Although I made it through the class, I never really understood the "l'explication du texte." I completed my work, but I stopped striving for originality. It was simply impossible to give her the specific answer she sought, and I didn't see the point in working at the highest level if I was always going to be wrong. My professor and I were separated by a invisible barrier, constructed by a lack of understanding. I didn't understand how I could ever give her the answer she wanted, she didn't understand why I couldn't extract "the" answer. Where she saw a manipulation of the text, I saw a fact.

How can a individual not infuse her own opinion into what she writes? I cannot simply lock my personal viewpoint into a box and finish the assignment as a perfect prototype of Female Richmond Student. I have a way of looking at the world that differs from my French professor. It is no more right or wrong than hers, but it is still relevant. I don't want to give the impression that simply stating your opinion is worth a good grade. It's not. But, as we briefly discussed in class, I do feel like the emphasis on being "objective," of finding a "Truth" which is untainted by personal experiences makes it very difficult for students and teachers to see eye-to-eye. It was extremely frustrating to know that no matter what I did, because my mind does not exactly match my professor's, I couldn't succeed in the class. The feedback I received on that paper made me question myself as a writer on the most basic level. The problem couldn't be solved by reordering some paragraphs, or by refining a thesis statement.

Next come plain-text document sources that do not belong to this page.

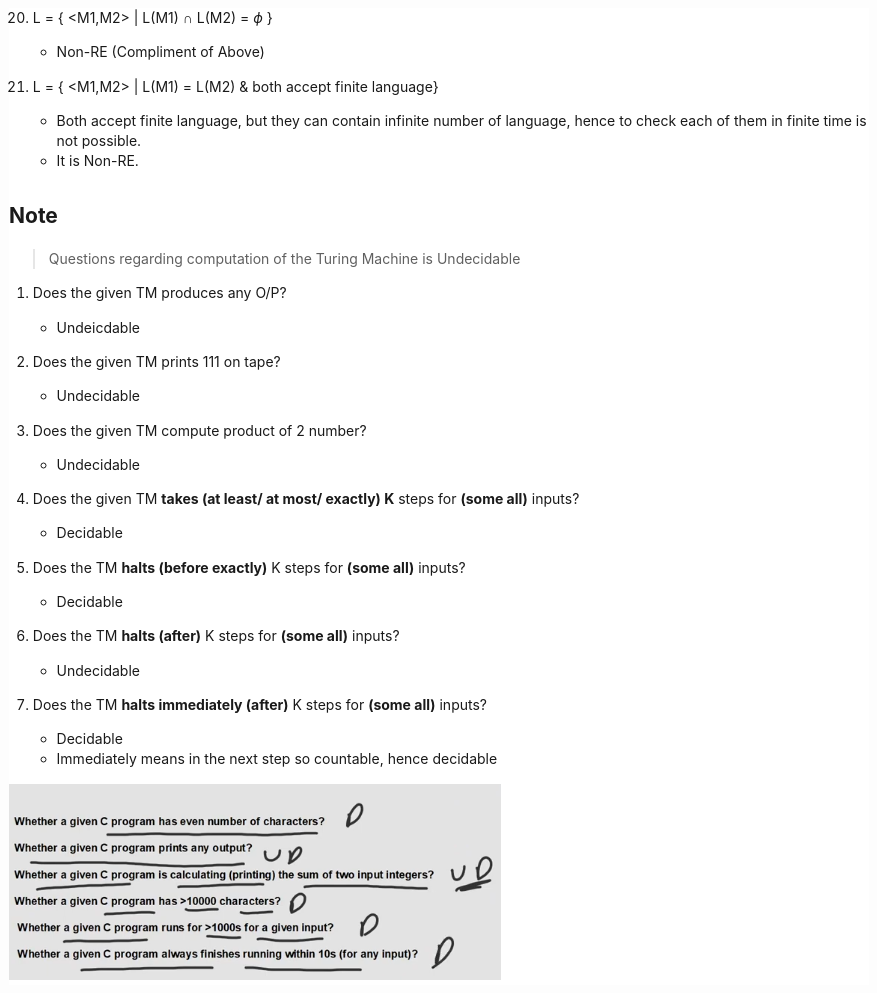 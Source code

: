 20. L = { <M1,M2> | L(M1) $\cap$ L(M2) = $\phi$ }
    - Non-RE (Compliment of Above)

21. L = { <M1,M2> | L(M1) = L(M2) & both accept finite language}
    - Both accept finite language, but they can contain infinite number of language, hence to check each of them in finite time is not possible.
    - It is Non-RE.

## Note

> Questions regarding computation of the Turing Machine is Undecidable

1. Does the given TM produces any O/P?
    - Undeicdable

2. Does the given TM prints 111 on tape?
    - Undecidable

3. Does the given TM compute product of 2 number?
    - Undecidable

4. Does the given TM **takes (at least/ at most/ exactly) K** steps for **(some all)** inputs?
    - Decidable

5. Does the TM **halts (before exactly)** K steps for **(some all)** inputs?
    - Decidable

6. Does the TM **halts (after)** K steps for **(some all)** inputs?
    - Undecidable

7. Does the TM **halts immediately (after)** K steps for **(some all)** inputs?
    - Decidable
    - Immediately means in the next step so countable, hence decidable

![Alt text](image-4.png) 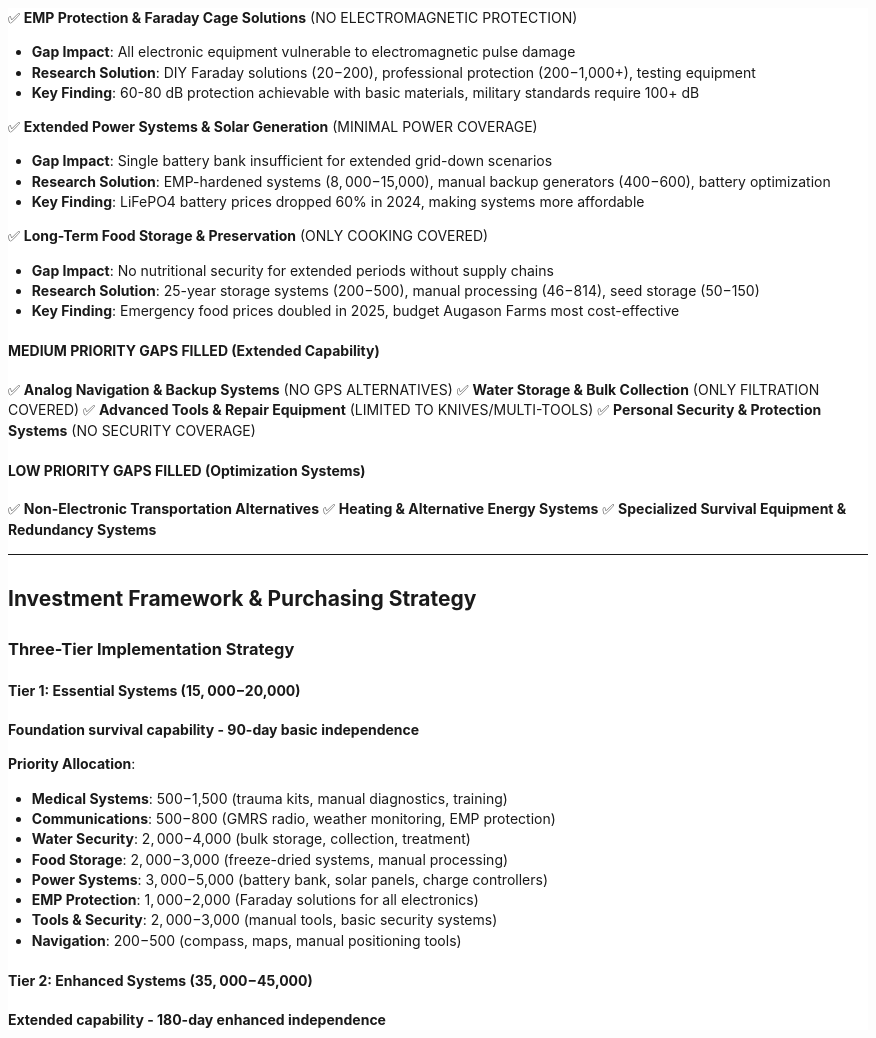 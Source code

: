 ✅ **EMP Protection & Faraday Cage Solutions** (NO ELECTROMAGNETIC PROTECTION)
- **Gap Impact**: All electronic equipment vulnerable to electromagnetic pulse damage
- **Research Solution**: DIY Faraday solutions ($20-$200), professional protection ($200-$1,000+), testing equipment
- **Key Finding**: 60-80 dB protection achievable with basic materials, military standards require 100+ dB

✅ **Extended Power Systems & Solar Generation** (MINIMAL POWER COVERAGE)
- **Gap Impact**: Single battery bank insufficient for extended grid-down scenarios
- **Research Solution**: EMP-hardened systems ($8,000-$15,000), manual backup generators ($400-$600), battery optimization
- **Key Finding**: LiFePO4 battery prices dropped 60% in 2024, making systems more affordable

✅ **Long-Term Food Storage & Preservation** (ONLY COOKING COVERED)
- **Gap Impact**: No nutritional security for extended periods without supply chains
- **Research Solution**: 25-year storage systems ($200-$500), manual processing ($46-$814), seed storage ($50-$150)
- **Key Finding**: Emergency food prices doubled in 2025, budget Augason Farms most cost-effective

#### **MEDIUM PRIORITY GAPS FILLED** (Extended Capability)
✅ **Analog Navigation & Backup Systems** (NO GPS ALTERNATIVES)
✅ **Water Storage & Bulk Collection** (ONLY FILTRATION COVERED)
✅ **Advanced Tools & Repair Equipment** (LIMITED TO KNIVES/MULTI-TOOLS)
✅ **Personal Security & Protection Systems** (NO SECURITY COVERAGE)

#### **LOW PRIORITY GAPS FILLED** (Optimization Systems)
✅ **Non-Electronic Transportation Alternatives**
✅ **Heating & Alternative Energy Systems**
✅ **Specialized Survival Equipment & Redundancy Systems**

---

## Investment Framework & Purchasing Strategy

### **Three-Tier Implementation Strategy**

#### **Tier 1: Essential Systems ($15,000-$20,000)**
**Foundation survival capability - 90-day basic independence**

**Priority Allocation**:
- **Medical Systems**: $500-$1,500 (trauma kits, manual diagnostics, training)
- **Communications**: $500-$800 (GMRS radio, weather monitoring, EMP protection)
- **Water Security**: $2,000-$4,000 (bulk storage, collection, treatment)
- **Food Storage**: $2,000-$3,000 (freeze-dried systems, manual processing)
- **Power Systems**: $3,000-$5,000 (battery bank, solar panels, charge controllers)
- **EMP Protection**: $1,000-$2,000 (Faraday solutions for all electronics)
- **Tools & Security**: $2,000-$3,000 (manual tools, basic security systems)
- **Navigation**: $200-$500 (compass, maps, manual positioning tools)

#### **Tier 2: Enhanced Systems ($35,000-$45,000)**
**Extended capability - 180-day enhanced independence**
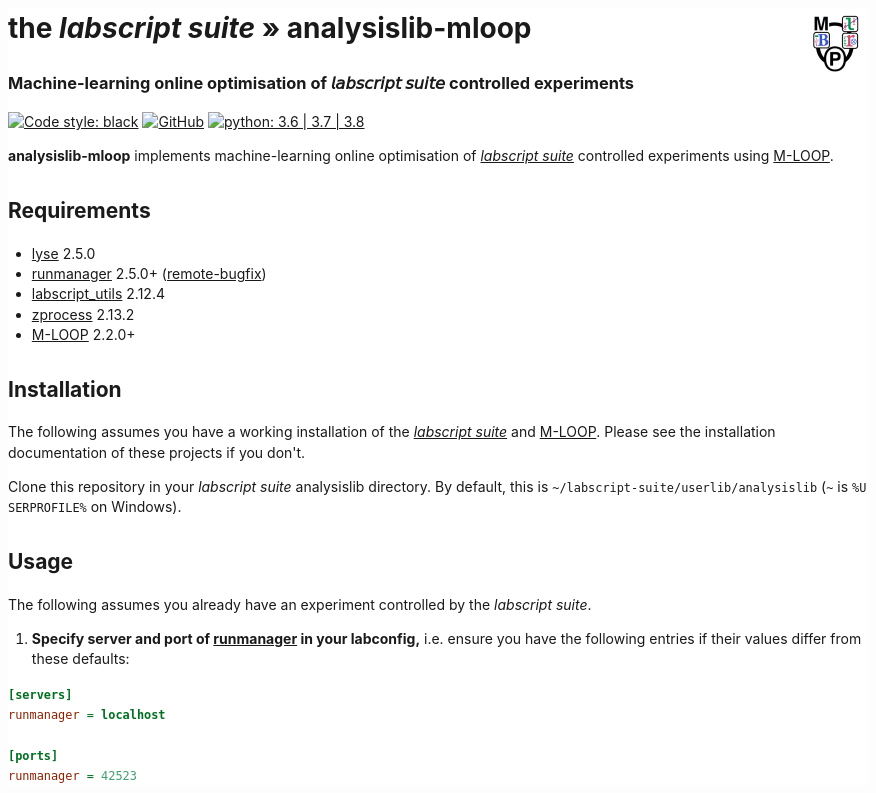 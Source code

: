 <img src="analysislib-mloop-logo.png" height="64" alt="analysislib-mloop" align="right">

# the _labscript suite_ » analysislib-mloop

### Machine-learning online optimisation of 𝘭𝘢𝘣𝘴𝘤𝘳𝘪𝘱𝘵 𝘴𝘶𝘪𝘵𝘦 controlled experiments

[![Code style: black](https://img.shields.io/badge/code%20style-black-000000.svg)](https://github.com/python/black)
[![GitHub](https://img.shields.io/github/license/rpanderson/analysislib-mloop)](https://github.com/rpanderson/analysislib-mloop/raw/master/LICENSE)
[![python: 3.6 | 3.7 | 3.8](https://img.shields.io/badge/python-3.6%20%7C%203.7%20%7C%203.8-blue)](https://python.org)

**analysislib-mloop** implements machine-learning online optimisation of [_labscript suite_](http://labscriptsuite.org) controlled experiments using [M-LOOP](https://m-loop.readthedocs.io).


## Requirements

* [lyse](https://github.com/labscript-suite/lyse) 2.5.0
* [runmanager](https://github.com/labscript-suite/runmanager) 2.5.0+ ([remote-bugfix](http://bitbucket-archive.labscriptsuite.org/#!/labscript_suite/runmanager/pull-requests/39/page/1))
* [labscript_utils](https://github.com/labscript-suite/labscript_utils) 2.12.4
* [zprocess](https://pypi.org/project/zprocess) 2.13.2
* [M-LOOP](https://m-loop.readthedocs.io/en/latest/install.html) 2.2.0+


## Installation

The following assumes you have a working installation of the [_labscript suite_](https://docs.labscriptsuite.org/en/latest/installation) and [M-LOOP](https://m-loop.readthedocs.io/en/latest/install.html). Please see the installation documentation of these projects if you don't.

Clone this repository in your _labscript suite_ analysislib directory. By default, this is `~/labscript-suite/userlib/analysislib` (`~` is `%USERPROFILE%` on Windows).


## Usage

The following assumes you already have an experiment controlled by the _labscript suite_.

1. **Specify server and port of [runmanager](https://github.com/labscript-suite/runmanager) in your labconfig,** i.e. ensure you have the following entries if their values differ from these defaults:

```ini
[servers]
runmanager = localhost

[ports]
runmanager = 42523
```
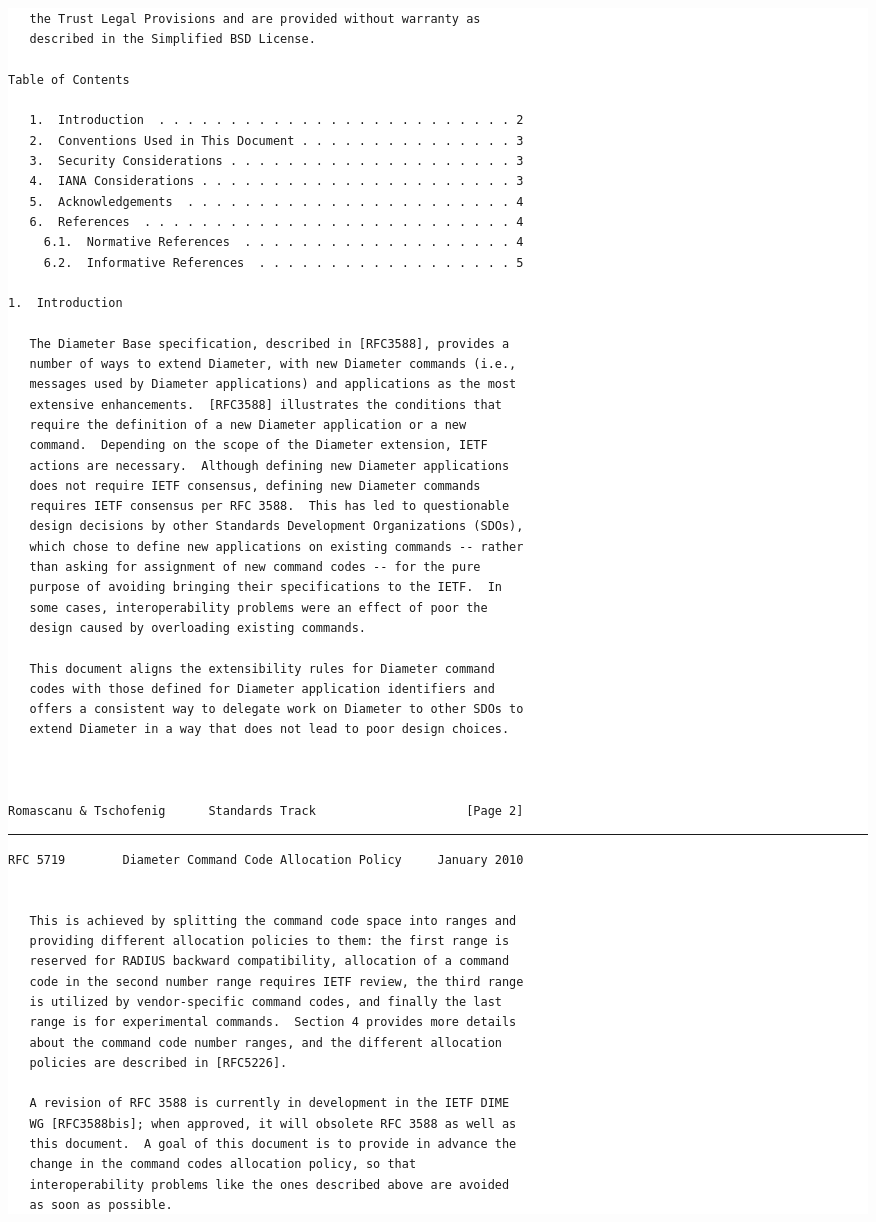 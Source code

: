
 ``` newpage
   the Trust Legal Provisions and are provided without warranty as
   described in the Simplified BSD License.

Table of Contents

   1.  Introduction  . . . . . . . . . . . . . . . . . . . . . . . . . 2
   2.  Conventions Used in This Document . . . . . . . . . . . . . . . 3
   3.  Security Considerations . . . . . . . . . . . . . . . . . . . . 3
   4.  IANA Considerations . . . . . . . . . . . . . . . . . . . . . . 3
   5.  Acknowledgements  . . . . . . . . . . . . . . . . . . . . . . . 4
   6.  References  . . . . . . . . . . . . . . . . . . . . . . . . . . 4
     6.1.  Normative References  . . . . . . . . . . . . . . . . . . . 4
     6.2.  Informative References  . . . . . . . . . . . . . . . . . . 5

1.  Introduction

   The Diameter Base specification, described in [RFC3588], provides a
   number of ways to extend Diameter, with new Diameter commands (i.e.,
   messages used by Diameter applications) and applications as the most
   extensive enhancements.  [RFC3588] illustrates the conditions that
   require the definition of a new Diameter application or a new
   command.  Depending on the scope of the Diameter extension, IETF
   actions are necessary.  Although defining new Diameter applications
   does not require IETF consensus, defining new Diameter commands
   requires IETF consensus per RFC 3588.  This has led to questionable
   design decisions by other Standards Development Organizations (SDOs),
   which chose to define new applications on existing commands -- rather
   than asking for assignment of new command codes -- for the pure
   purpose of avoiding bringing their specifications to the IETF.  In
   some cases, interoperability problems were an effect of poor the
   design caused by overloading existing commands.

   This document aligns the extensibility rules for Diameter command
   codes with those defined for Diameter application identifiers and
   offers a consistent way to delegate work on Diameter to other SDOs to
   extend Diameter in a way that does not lead to poor design choices.



Romascanu & Tschofenig      Standards Track                     [Page 2]
```

------------------------------------------------------------------------

``` newpage
RFC 5719        Diameter Command Code Allocation Policy     January 2010


   This is achieved by splitting the command code space into ranges and
   providing different allocation policies to them: the first range is
   reserved for RADIUS backward compatibility, allocation of a command
   code in the second number range requires IETF review, the third range
   is utilized by vendor-specific command codes, and finally the last
   range is for experimental commands.  Section 4 provides more details
   about the command code number ranges, and the different allocation
   policies are described in [RFC5226].

   A revision of RFC 3588 is currently in development in the IETF DIME
   WG [RFC3588bis]; when approved, it will obsolete RFC 3588 as well as
   this document.  A goal of this document is to provide in advance the
   change in the command codes allocation policy, so that
   interoperability problems like the ones described above are avoided
   as soon as possible.

```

"Opinion." This one dangerous little word, lurking at the margin in deliberately bold letters, suggests that there is something fundamentally wrong with the writer. It suggests a certain amount of egotism, hinting that the writer is so blinded by her own thoughts that she cannot see anything else. It implies that the writer's point of view is worthless. As a writing consultant, I think that it is crucial to acknowledge that the truth has no clear boundaries. Recognizing this variability encourages a higher quality of thought, and a more confident writer. Ironically, the subject that I wrote about in my doomed paper was correct: when you only understand yourself, you do not understand others.